Rendered images with source text
-- Opening Marker --

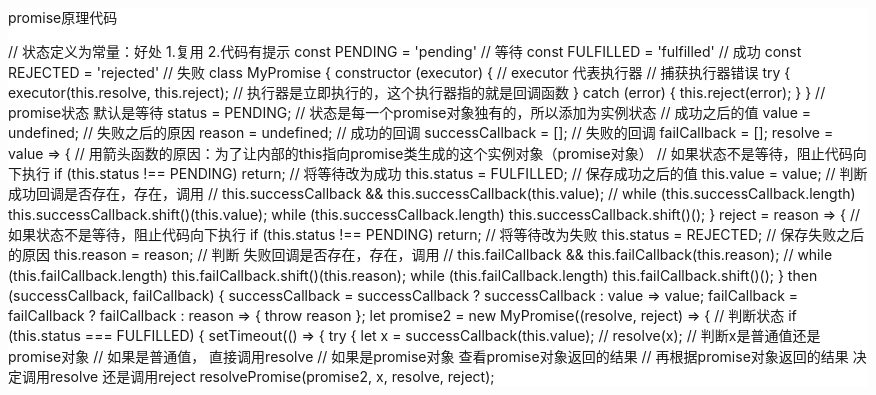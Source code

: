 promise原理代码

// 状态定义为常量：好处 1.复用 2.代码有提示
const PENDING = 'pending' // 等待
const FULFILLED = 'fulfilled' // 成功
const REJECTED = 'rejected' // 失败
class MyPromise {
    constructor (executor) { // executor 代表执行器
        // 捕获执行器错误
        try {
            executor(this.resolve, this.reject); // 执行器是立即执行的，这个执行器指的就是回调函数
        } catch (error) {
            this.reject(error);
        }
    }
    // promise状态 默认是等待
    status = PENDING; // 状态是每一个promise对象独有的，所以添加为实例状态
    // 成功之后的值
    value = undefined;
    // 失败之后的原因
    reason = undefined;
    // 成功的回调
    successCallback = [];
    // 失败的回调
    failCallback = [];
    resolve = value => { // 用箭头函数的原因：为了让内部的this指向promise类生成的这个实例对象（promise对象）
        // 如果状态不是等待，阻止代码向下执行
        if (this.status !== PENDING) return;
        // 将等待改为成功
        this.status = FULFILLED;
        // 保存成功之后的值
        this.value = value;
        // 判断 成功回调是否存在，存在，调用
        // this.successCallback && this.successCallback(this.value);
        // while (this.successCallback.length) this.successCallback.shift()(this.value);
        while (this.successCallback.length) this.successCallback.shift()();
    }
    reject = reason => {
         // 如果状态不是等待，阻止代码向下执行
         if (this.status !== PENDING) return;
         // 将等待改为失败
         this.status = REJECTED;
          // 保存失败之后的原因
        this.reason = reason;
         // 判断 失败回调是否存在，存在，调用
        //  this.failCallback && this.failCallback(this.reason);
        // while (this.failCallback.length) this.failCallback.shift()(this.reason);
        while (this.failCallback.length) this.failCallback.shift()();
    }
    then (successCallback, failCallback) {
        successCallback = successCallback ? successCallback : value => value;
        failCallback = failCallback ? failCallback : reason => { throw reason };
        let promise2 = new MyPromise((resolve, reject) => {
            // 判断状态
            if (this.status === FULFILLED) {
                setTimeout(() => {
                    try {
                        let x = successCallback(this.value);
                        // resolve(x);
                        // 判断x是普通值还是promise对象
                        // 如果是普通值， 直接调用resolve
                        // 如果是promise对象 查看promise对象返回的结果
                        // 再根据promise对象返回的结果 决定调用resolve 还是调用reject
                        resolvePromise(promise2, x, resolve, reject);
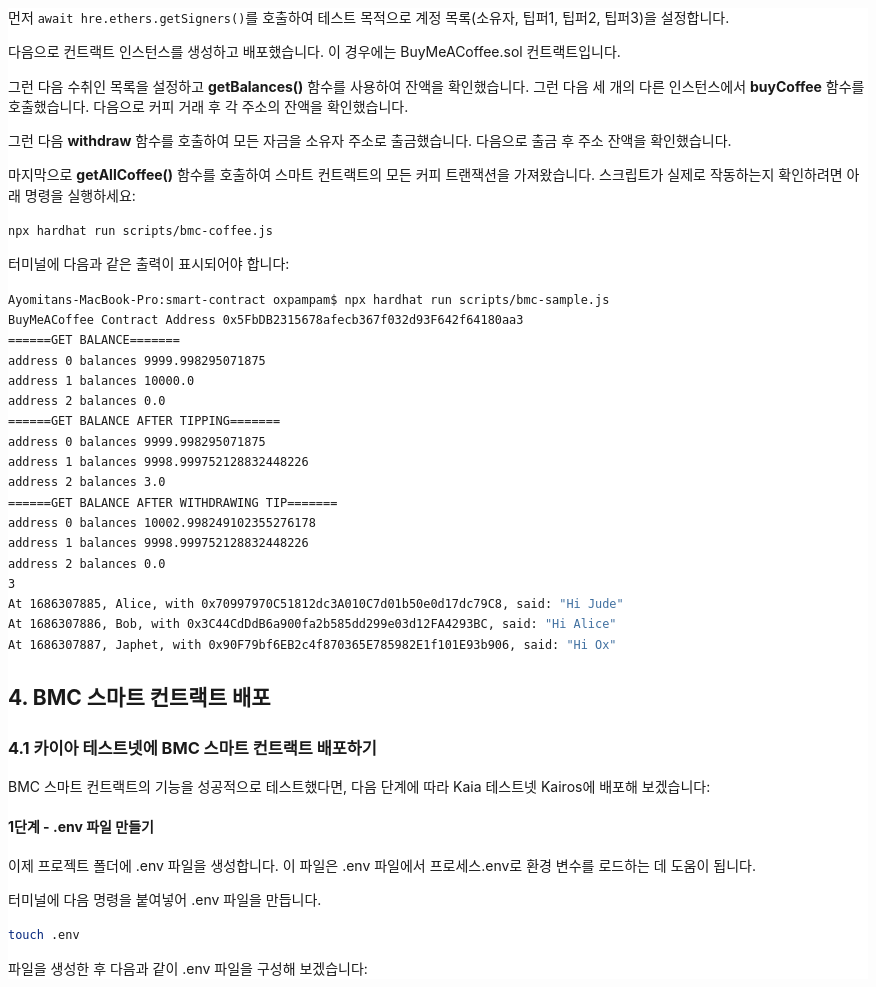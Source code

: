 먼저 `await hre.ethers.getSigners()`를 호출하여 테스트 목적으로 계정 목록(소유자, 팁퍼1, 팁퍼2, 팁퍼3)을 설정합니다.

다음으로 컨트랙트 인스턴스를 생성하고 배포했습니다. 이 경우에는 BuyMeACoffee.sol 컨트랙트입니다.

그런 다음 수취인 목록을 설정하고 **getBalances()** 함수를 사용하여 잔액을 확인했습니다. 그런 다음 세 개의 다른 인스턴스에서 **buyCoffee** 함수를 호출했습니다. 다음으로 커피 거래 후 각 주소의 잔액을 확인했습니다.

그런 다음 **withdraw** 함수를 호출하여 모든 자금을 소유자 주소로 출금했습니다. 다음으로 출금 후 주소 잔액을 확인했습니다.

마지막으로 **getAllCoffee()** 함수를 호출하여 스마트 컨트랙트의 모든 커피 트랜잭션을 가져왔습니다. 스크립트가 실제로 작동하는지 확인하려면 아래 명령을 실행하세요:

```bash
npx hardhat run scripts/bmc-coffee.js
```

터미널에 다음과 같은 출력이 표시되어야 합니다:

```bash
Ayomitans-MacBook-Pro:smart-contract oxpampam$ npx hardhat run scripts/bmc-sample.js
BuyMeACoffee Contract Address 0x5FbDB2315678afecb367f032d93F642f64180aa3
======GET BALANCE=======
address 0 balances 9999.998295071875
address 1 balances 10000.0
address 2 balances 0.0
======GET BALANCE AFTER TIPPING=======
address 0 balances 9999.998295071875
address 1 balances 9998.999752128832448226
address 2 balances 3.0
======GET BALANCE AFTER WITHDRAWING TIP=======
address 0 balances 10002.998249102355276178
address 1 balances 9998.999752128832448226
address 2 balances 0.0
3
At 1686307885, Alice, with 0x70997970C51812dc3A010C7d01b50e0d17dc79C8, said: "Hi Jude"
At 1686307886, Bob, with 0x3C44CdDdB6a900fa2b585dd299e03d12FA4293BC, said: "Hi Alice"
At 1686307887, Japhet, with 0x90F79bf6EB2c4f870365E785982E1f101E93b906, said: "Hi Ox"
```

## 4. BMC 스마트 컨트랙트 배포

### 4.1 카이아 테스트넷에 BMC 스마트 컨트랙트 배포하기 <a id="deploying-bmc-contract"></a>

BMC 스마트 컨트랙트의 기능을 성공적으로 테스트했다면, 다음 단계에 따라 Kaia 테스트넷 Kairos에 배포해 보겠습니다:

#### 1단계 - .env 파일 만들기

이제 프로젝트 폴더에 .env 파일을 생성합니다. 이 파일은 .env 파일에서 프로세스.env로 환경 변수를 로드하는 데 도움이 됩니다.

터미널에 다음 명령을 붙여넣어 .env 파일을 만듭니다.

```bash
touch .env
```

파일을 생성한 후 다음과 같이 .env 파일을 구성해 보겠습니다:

-- Closing Marker --

- **Exercise directions**:
The required output is each record above, reproduced exactly, without its pictures.

- **Exercise answer**:
Source code

: promise原理代码

// 状态定义为常量：好处 1.复用 2.代码有提示
const PENDING = 'pending' // 等待
const FULFILLED = 'fulfilled' // 成功
const REJECTED = 'rejected' // 失败
class MyPromise {
    constructor (executor) { // executor 代表执行器
        // 捕获执行器错误
        try {
            executor(this.resolve, this.reject); // 执行器是立即执行的，这个执行器指的就是回调函数
        } catch (error) {
            this.reject(error);
        }
    }
    // promise状态 默认是等待
    status = PENDING; // 状态是每一个promise对象独有的，所以添加为实例状态
    // 成功之后的值
    value = undefined;
    // 失败之后的原因
    reason = undefined;
    // 成功的回调
    successCallback = [];
    // 失败的回调
    failCallback = [];
    resolve = value => { // 用箭头函数的原因：为了让内部的this指向promise类生成的这个实例对象（promise对象）
        // 如果状态不是等待，阻止代码向下执行
        if (this.status !== PENDING) return;
        // 将等待改为成功
        this.status = FULFILLED;
        // 保存成功之后的值
        this.value = value;
        // 判断 成功回调是否存在，存在，调用
        // this.successCallback && this.successCallback(this.value);
        // while (this.successCallback.length) this.successCallback.shift()(this.value);
        while (this.successCallback.length) this.successCallback.shift()();
    }
    reject = reason => {
         // 如果状态不是等待，阻止代码向下执行
         if (this.status !== PENDING) return;
         // 将等待改为失败
         this.status = REJECTED;
          // 保存失败之后的原因
        this.reason = reason;
         // 判断 失败回调是否存在，存在，调用
        //  this.failCallback && this.failCallback(this.reason);
        // while (this.failCallback.length) this.failCallback.shift()(this.reason);
        while (this.failCallback.length) this.failCallback.shift()();
    }
    then (successCallback, failCallback) {
        successCallback = successCallback ? successCallback : value => value;
        failCallback = failCallback ? failCallback : reason => { throw reason };
        let promise2 = new MyPromise((resolve, reject) => {
            // 判断状态
            if (this.status === FULFILLED) {
                setTimeout(() => {
                    try {
                        let x = successCallback(this.value);
                        // resolve(x);
                        // 判断x是普通值还是promise对象
                        // 如果是普通值， 直接调用resolve
                        // 如果是promise对象 查看promise对象返回的结果
                        // 再根据promise对象返回的结果 决定调用resolve 还是调用reject
                        resolvePromise(promise2, x, resolve, reject);
Source code

: 먼저 `await hre.ethers.getSigners()`를 호출하여 테스트 목적으로 계정 목록(소유자, 팁퍼1, 팁퍼2, 팁퍼3)을 설정합니다.

다음으로 컨트랙트 인스턴스를 생성하고 배포했습니다. 이 경우에는 BuyMeACoffee.sol 컨트랙트입니다.

그런 다음 수취인 목록을 설정하고 **getBalances()** 함수를 사용하여 잔액을 확인했습니다. 그런 다음 세 개의 다른 인스턴스에서 **buyCoffee** 함수를 호출했습니다. 다음으로 커피 거래 후 각 주소의 잔액을 확인했습니다.

그런 다음 **withdraw** 함수를 호출하여 모든 자금을 소유자 주소로 출금했습니다. 다음으로 출금 후 주소 잔액을 확인했습니다.

마지막으로 **getAllCoffee()** 함수를 호출하여 스마트 컨트랙트의 모든 커피 트랜잭션을 가져왔습니다. 스크립트가 실제로 작동하는지 확인하려면 아래 명령을 실행하세요:

```bash
npx hardhat run scripts/bmc-coffee.js
```

터미널에 다음과 같은 출력이 표시되어야 합니다:

```bash
Ayomitans-MacBook-Pro:smart-contract oxpampam$ npx hardhat run scripts/bmc-sample.js
BuyMeACoffee Contract Address 0x5FbDB2315678afecb367f032d93F642f64180aa3
======GET BALANCE=======
address 0 balances 9999.998295071875
address 1 balances 10000.0
address 2 balances 0.0
======GET BALANCE AFTER TIPPING=======
address 0 balances 9999.998295071875
address 1 balances 9998.999752128832448226
address 2 balances 3.0
======GET BALANCE AFTER WITHDRAWING TIP=======
address 0 balances 10002.998249102355276178
address 1 balances 9998.999752128832448226
address 2 balances 0.0
3
At 1686307885, Alice, with 0x70997970C51812dc3A010C7d01b50e0d17dc79C8, said: "Hi Jude"
At 1686307886, Bob, with 0x3C44CdDdB6a900fa2b585dd299e03d12FA4293BC, said: "Hi Alice"
At 1686307887, Japhet, with 0x90F79bf6EB2c4f870365E785982E1f101E93b906, said: "Hi Ox"
```

## 4. BMC 스마트 컨트랙트 배포

### 4.1 카이아 테스트넷에 BMC 스마트 컨트랙트 배포하기 <a id="deploying-bmc-contract"></a>

BMC 스마트 컨트랙트의 기능을 성공적으로 테스트했다면, 다음 단계에 따라 Kaia 테스트넷 Kairos에 배포해 보겠습니다:

#### 1단계 - .env 파일 만들기

이제 프로젝트 폴더에 .env 파일을 생성합니다. 이 파일은 .env 파일에서 프로세스.env로 환경 변수를 로드하는 데 도움이 됩니다.

터미널에 다음 명령을 붙여넣어 .env 파일을 만듭니다.

```bash
touch .env
```

파일을 생성한 후 다음과 같이 .env 파일을 구성해 보겠습니다:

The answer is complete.